◆ Aim of the exercise
In the records that follow, find each line with the word "github" and copy it.

-------- Records for processing --------

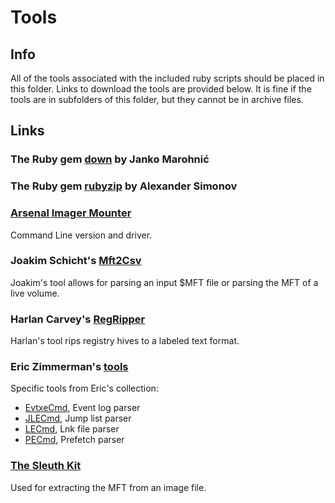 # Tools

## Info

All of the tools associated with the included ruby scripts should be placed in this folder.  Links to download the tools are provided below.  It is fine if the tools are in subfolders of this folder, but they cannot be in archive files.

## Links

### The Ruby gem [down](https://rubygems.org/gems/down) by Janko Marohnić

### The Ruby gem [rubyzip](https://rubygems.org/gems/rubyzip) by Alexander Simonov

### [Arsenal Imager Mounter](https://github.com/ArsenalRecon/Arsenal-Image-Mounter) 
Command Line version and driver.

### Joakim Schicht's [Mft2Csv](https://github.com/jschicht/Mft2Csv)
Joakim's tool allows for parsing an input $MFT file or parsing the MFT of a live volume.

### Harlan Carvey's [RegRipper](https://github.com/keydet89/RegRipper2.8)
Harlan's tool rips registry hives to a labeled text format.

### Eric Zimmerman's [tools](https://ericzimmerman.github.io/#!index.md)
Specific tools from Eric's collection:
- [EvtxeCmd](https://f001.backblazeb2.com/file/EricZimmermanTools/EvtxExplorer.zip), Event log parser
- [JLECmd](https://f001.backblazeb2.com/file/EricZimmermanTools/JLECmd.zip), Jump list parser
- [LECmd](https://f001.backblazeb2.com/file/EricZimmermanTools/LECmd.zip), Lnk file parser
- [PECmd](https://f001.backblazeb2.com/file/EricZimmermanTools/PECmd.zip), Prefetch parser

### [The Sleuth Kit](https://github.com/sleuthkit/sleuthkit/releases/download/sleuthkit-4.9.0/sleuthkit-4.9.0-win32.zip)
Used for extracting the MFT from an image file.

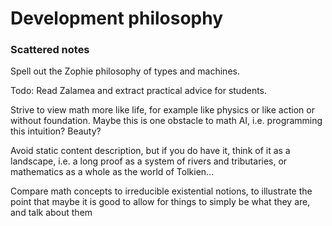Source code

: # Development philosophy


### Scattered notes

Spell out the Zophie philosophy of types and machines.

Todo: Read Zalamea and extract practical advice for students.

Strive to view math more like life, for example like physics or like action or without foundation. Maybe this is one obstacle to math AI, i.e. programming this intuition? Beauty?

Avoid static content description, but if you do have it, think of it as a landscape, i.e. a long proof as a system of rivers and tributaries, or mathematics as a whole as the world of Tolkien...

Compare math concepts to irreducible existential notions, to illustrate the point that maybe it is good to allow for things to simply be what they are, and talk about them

--------

◆ Exercise output
### [Arsenal Imager Mounter](https://github.com/ArsenalRecon/Arsenal-Image-Mounter) 
### Joakim Schicht's [Mft2Csv](https://github.com/jschicht/Mft2Csv)
### Harlan Carvey's [RegRipper](https://github.com/keydet89/RegRipper2.8)
### Eric Zimmerman's [tools](https://ericzimmerman.github.io/#!index.md)
### [The Sleuth Kit](https://github.com/sleuthkit/sleuthkit/releases/download/sleuthkit-4.9.0/sleuthkit-4.9.0-win32.zip)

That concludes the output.